MOTIVI DELLA DECISIONE

2.- Non sono state presentate conclusioni scritte, nè le parti sono comparse in Camera di consiglio per essere ascoltate, ma hanno entrambe depositato scritti difensivi ulteriori.

3.- Peraltro, la memoria fatta pervenire dal ricorrente soltanto il 12.9.16 non può neppure essere presa in considerazione, siccome tardiva: il termine di cinque giorni prima dell’adunanza in camera di consiglio va inteso non solo non libero, ma insuscettibile di abbreviazione, siccome volto a tutela del diritto di difesa della controparte, mentre le modalità di trasmissione col mezzo della posta sono eccezionalmente consentite, nel giudizio di legittimità, solo con riferimento al ricorso e al controricorso (per tutte, fra le ultime, v. Cass., ord. 20 ottobre 2014, n 22201, ovvero Cass. 31 marzo 2016, n. 6230).

4.- A seguito della discussione sul ricorso, tenuta nella Camera di consiglio, ritiene il Collegio di condividere i motivi in fatto e in diritto esposti nella su trascritta relazione e di doverne fare proprie le conclusioni, avverso 1e quali del resto nessuna delle parti ha ritualmente mosso alcuna critica osservazione, non potendosi prendere in considerazione, per quanto appena argomentato, quanto possa essere stato sostenuto nella memoria di parte ricorrente.
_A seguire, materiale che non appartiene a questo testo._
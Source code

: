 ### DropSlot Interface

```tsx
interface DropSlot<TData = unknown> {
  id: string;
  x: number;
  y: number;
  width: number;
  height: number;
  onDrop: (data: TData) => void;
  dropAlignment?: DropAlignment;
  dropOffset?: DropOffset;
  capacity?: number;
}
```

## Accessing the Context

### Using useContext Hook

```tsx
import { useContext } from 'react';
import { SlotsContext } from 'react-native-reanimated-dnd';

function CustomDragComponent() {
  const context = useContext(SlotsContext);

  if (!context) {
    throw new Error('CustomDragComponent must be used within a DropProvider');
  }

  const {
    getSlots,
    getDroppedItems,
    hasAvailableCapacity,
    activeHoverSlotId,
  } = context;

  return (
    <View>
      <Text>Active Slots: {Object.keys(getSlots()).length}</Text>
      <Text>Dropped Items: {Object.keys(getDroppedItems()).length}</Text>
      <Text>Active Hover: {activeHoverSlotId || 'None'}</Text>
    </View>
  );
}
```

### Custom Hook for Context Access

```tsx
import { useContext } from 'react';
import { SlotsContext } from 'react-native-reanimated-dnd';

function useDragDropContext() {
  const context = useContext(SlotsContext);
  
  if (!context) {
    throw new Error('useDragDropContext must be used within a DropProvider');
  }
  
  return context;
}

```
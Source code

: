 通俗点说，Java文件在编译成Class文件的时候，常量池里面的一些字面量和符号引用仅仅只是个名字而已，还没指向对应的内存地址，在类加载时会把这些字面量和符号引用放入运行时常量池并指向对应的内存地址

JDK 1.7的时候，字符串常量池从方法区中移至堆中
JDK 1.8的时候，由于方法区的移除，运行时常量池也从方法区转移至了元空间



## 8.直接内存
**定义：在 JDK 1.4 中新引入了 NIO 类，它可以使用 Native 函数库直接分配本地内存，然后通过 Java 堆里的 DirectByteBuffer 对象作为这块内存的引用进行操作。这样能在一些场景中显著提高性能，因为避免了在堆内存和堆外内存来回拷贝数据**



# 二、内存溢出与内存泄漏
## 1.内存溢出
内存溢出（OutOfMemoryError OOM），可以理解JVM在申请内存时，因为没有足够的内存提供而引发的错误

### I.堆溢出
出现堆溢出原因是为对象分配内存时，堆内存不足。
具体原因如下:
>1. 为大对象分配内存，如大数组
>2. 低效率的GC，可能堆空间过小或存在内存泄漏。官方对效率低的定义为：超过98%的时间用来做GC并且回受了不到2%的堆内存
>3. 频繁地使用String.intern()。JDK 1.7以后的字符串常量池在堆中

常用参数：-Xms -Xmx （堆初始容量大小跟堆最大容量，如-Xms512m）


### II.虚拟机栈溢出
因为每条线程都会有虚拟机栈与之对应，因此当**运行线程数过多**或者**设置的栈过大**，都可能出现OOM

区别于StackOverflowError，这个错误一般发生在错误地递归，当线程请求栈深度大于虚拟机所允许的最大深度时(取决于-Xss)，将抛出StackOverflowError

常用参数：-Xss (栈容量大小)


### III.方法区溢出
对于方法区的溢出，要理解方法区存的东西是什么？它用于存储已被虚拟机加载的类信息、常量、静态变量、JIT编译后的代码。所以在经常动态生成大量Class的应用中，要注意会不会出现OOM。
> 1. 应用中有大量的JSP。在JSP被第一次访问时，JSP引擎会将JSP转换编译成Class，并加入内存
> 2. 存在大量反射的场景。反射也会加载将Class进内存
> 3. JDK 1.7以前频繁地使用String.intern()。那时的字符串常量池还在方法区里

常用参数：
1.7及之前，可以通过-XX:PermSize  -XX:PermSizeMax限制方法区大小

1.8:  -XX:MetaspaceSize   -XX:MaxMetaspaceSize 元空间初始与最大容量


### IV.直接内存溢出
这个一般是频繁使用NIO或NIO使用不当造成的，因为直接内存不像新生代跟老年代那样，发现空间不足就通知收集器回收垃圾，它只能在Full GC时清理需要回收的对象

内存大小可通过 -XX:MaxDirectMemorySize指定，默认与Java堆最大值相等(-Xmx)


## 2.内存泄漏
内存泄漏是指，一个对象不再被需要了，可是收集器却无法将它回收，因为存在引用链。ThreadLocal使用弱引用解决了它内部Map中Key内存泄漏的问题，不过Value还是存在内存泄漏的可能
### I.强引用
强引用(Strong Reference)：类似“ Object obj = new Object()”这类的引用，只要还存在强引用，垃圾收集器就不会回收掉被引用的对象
5.- Pertanto, ai sensi degli artt. 380-bis e 385 c.p.c., il ricorso va rigettato e le spese del presente giudizio di legittimità vanno poste a carico della parte ricorrente soccombente, con l’attribuzione chiesta dal difensore della controricorrente anche nella memoria ai sensi dell’art. 380-bis c.p.c..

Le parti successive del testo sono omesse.